WHAT THE EXERCISE ASKS:
Please give back word for word the lines below, from the first one through the one with "### Repository".

Saved entries:
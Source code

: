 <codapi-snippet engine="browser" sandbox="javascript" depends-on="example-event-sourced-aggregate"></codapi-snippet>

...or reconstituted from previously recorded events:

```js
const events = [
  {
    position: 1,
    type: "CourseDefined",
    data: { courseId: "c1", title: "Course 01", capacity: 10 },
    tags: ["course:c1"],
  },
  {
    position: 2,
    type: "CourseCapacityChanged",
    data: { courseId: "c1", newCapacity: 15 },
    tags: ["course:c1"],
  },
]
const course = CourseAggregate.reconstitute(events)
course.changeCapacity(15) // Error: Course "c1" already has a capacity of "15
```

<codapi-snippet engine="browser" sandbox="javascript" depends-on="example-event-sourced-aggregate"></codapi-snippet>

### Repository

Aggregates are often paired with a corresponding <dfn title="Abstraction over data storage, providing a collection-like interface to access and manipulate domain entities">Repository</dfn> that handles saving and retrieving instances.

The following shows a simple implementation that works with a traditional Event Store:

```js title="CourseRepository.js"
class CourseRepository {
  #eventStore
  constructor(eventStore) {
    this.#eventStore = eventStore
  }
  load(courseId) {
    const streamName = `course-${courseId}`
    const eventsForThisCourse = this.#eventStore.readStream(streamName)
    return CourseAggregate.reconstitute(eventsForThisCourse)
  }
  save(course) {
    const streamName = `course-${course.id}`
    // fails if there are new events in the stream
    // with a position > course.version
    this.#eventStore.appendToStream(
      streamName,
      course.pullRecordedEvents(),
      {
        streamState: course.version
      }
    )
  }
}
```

EXERCISE SOLUTION:
Source code

: <codapi-snippet engine="browser" sandbox="javascript" depends-on="example-event-sourced-aggregate"></codapi-snippet>

...or reconstituted from previously recorded events:

```js
const events = [
  {
    position: 1,
    type: "CourseDefined",
    data: { courseId: "c1", title: "Course 01", capacity: 10 },
    tags: ["course:c1"],
  },
  {
    position: 2,
    type: "CourseCapacityChanged",
    data: { courseId: "c1", newCapacity: 15 },
    tags: ["course:c1"],
  },
]
const course = CourseAggregate.reconstitute(events)
course.changeCapacity(15) // Error: Course "c1" already has a capacity of "15
```

<codapi-snippet engine="browser" sandbox="javascript" depends-on="example-event-sourced-aggregate"></codapi-snippet>

### Repository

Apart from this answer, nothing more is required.